* **Your task**
Return, from the lines below, each one that includes the word "exemple".

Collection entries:

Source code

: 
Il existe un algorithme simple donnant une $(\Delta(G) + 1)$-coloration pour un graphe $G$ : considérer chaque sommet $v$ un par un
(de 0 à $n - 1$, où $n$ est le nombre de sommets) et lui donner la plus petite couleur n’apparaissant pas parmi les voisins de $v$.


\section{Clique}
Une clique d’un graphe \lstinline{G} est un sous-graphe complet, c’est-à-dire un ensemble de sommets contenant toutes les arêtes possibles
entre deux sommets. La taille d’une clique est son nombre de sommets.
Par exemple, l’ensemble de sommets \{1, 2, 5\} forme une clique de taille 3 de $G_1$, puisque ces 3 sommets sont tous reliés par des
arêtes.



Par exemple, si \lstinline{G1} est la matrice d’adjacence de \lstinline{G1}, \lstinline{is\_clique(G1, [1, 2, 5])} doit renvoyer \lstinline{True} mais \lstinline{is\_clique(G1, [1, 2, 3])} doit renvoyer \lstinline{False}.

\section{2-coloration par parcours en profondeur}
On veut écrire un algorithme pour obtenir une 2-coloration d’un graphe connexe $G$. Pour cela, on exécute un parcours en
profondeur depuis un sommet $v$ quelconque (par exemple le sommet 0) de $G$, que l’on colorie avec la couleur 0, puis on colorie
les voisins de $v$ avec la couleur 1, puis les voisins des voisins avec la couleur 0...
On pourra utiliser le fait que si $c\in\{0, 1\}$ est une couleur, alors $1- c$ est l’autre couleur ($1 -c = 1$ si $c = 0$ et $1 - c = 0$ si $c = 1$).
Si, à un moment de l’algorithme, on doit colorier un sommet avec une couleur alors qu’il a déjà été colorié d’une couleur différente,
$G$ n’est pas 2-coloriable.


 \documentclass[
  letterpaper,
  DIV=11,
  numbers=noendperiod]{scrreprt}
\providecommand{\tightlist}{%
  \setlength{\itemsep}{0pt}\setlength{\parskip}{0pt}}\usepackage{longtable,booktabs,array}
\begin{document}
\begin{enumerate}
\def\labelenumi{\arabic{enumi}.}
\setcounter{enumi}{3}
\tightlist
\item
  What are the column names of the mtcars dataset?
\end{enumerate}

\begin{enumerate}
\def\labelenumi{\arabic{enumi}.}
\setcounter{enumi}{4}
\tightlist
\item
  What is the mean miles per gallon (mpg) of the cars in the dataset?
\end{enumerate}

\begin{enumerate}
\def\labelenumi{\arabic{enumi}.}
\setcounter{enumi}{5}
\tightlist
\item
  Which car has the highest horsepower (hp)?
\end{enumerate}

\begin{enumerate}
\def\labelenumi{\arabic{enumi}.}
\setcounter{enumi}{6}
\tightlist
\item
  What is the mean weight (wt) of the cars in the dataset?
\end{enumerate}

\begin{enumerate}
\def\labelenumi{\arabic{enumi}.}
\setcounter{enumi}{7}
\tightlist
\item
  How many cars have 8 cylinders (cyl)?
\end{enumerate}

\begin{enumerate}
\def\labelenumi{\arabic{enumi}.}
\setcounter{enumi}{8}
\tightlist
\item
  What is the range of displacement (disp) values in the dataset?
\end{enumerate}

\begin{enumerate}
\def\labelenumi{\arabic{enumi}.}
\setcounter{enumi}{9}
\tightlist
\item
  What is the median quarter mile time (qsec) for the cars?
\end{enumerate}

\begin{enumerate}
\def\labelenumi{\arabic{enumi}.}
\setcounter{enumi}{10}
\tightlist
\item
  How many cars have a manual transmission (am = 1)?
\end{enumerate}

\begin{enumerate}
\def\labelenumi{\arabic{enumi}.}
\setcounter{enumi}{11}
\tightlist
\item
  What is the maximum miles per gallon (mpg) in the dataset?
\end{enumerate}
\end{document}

* **Output**
Par exemple, l’ensemble de sommets \{1, 2, 5\} forme une clique de taille 3 de $G_1$, puisque ces 3 sommets sont tous reliés par des
Par exemple, si \lstinline{G1} est la matrice d’adjacence de \lstinline{G1}, \lstinline{is\_clique(G1, [1, 2, 5])} doit renvoyer \lstinline{True} mais \lstinline{is\_clique(G1, [1, 2, 3])} doit renvoyer \lstinline{False}.
profondeur depuis un sommet $v$ quelconque (par exemple le sommet 0) de $G$, que l’on colorie avec la couleur 0, puis on colorie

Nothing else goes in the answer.